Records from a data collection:
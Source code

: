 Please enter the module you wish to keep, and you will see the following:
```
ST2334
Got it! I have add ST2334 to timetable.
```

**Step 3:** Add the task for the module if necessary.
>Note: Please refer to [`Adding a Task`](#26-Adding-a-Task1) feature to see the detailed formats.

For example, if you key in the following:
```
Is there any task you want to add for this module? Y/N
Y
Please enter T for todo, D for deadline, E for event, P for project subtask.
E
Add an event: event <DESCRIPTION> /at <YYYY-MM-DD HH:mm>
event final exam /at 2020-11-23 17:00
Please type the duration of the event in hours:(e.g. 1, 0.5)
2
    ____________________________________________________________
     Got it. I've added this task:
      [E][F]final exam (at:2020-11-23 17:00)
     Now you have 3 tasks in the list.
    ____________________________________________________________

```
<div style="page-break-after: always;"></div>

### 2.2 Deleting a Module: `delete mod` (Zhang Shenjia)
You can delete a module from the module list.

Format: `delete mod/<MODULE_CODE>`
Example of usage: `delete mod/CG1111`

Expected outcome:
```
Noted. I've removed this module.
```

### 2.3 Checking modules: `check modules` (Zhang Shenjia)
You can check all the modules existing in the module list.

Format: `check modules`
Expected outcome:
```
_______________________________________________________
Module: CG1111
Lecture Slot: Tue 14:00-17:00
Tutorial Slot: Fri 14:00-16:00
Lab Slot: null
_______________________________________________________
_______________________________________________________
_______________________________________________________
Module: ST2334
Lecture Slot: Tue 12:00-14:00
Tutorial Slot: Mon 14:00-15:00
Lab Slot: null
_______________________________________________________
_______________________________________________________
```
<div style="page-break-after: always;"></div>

--

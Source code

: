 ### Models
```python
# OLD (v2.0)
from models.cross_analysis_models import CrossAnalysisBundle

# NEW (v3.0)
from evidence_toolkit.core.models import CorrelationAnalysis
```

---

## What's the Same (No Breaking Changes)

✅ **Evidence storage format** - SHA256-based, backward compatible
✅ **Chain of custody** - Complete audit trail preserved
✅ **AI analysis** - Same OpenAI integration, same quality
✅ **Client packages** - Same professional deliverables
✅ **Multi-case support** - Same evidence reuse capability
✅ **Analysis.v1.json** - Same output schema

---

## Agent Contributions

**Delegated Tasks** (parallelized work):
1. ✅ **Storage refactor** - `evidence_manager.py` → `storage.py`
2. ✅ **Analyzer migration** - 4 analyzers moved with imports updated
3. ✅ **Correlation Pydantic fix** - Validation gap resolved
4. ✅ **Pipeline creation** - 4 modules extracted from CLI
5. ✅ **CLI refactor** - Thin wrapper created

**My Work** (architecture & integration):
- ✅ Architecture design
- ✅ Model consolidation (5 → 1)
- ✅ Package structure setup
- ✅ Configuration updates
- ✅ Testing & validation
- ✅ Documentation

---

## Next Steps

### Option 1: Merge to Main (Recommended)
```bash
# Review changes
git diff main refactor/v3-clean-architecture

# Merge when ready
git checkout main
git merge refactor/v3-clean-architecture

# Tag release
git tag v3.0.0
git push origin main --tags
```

---

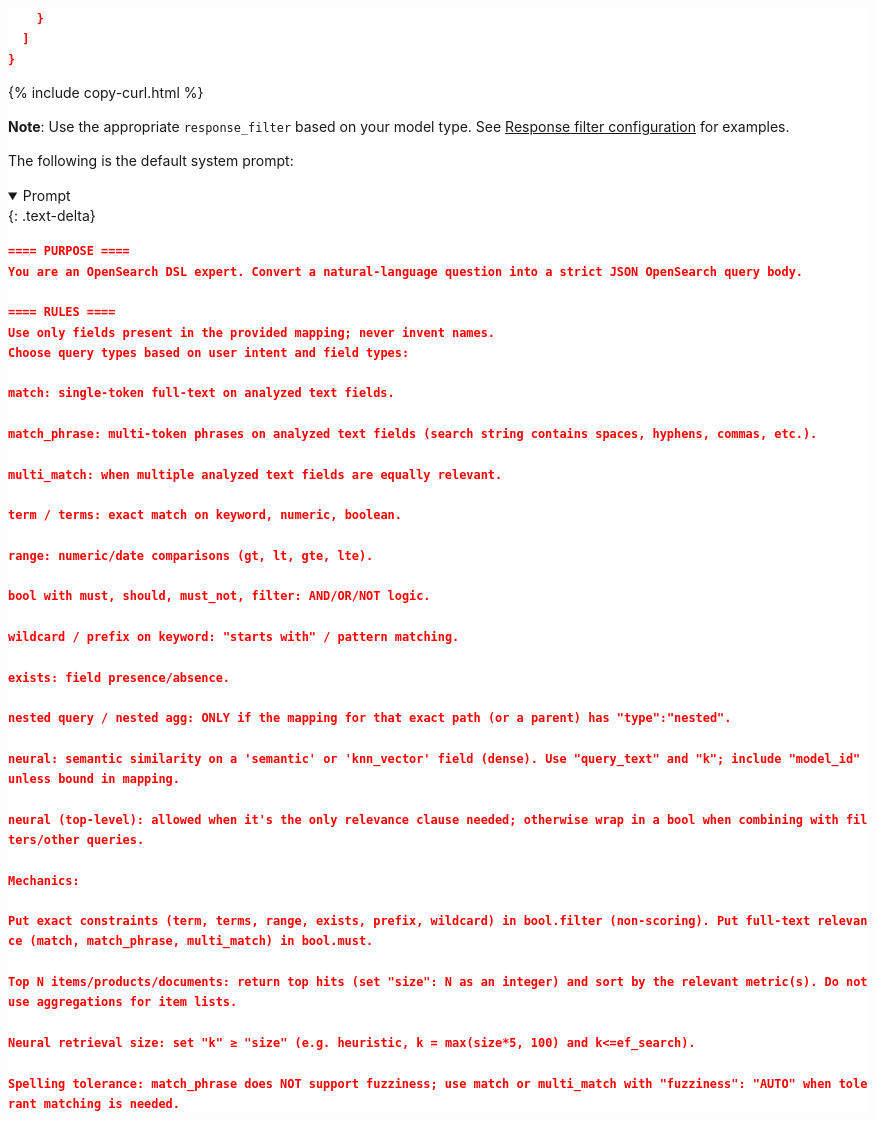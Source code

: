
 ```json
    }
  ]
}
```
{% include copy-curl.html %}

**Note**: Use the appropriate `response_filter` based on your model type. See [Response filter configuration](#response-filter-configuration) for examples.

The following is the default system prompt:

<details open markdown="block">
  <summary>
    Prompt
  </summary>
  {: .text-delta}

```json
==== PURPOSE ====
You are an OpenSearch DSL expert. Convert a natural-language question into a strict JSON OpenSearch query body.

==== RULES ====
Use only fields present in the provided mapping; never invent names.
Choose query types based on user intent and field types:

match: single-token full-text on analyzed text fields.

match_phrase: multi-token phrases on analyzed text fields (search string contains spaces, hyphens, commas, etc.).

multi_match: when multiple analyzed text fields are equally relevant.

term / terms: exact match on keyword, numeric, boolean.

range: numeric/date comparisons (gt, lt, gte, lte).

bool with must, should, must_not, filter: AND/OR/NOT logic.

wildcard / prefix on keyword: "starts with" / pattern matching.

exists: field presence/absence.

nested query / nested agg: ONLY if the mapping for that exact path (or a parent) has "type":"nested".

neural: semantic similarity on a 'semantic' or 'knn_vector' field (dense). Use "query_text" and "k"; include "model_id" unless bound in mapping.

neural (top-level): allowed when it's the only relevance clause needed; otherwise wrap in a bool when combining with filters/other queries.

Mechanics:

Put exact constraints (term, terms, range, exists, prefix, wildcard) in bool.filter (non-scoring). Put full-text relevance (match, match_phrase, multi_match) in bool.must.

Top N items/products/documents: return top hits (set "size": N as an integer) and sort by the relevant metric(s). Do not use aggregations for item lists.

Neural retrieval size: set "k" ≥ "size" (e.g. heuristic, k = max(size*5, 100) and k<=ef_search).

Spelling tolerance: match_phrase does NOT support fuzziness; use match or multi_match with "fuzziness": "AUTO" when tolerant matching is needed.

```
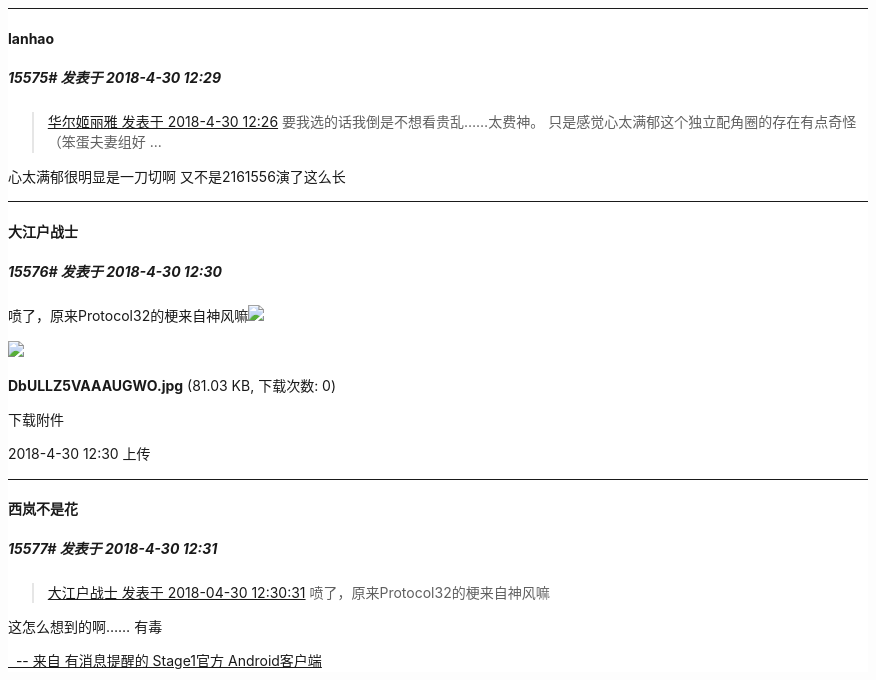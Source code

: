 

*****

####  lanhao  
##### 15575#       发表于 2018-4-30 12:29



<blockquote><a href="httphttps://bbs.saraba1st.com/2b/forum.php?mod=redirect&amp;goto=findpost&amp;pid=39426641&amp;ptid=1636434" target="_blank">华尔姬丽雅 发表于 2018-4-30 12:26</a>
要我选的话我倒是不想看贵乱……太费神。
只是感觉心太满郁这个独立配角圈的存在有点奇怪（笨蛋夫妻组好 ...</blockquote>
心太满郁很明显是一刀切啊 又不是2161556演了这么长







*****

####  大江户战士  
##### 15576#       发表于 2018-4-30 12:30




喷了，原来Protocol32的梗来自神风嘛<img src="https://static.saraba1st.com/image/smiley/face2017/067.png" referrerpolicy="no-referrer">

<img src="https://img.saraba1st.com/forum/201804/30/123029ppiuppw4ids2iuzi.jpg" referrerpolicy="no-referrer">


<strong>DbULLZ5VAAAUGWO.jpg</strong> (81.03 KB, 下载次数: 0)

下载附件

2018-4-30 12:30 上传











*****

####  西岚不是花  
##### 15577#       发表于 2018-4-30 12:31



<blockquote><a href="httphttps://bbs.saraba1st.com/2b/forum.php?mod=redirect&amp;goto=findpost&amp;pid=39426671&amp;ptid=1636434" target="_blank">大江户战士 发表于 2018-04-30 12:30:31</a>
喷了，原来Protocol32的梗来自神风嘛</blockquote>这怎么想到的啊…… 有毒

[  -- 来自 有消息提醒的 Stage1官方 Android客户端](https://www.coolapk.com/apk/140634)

BRIEF: How many lines of the entries contain the word "integration"? Only the number is wanted.

ANSWER SECTION: 2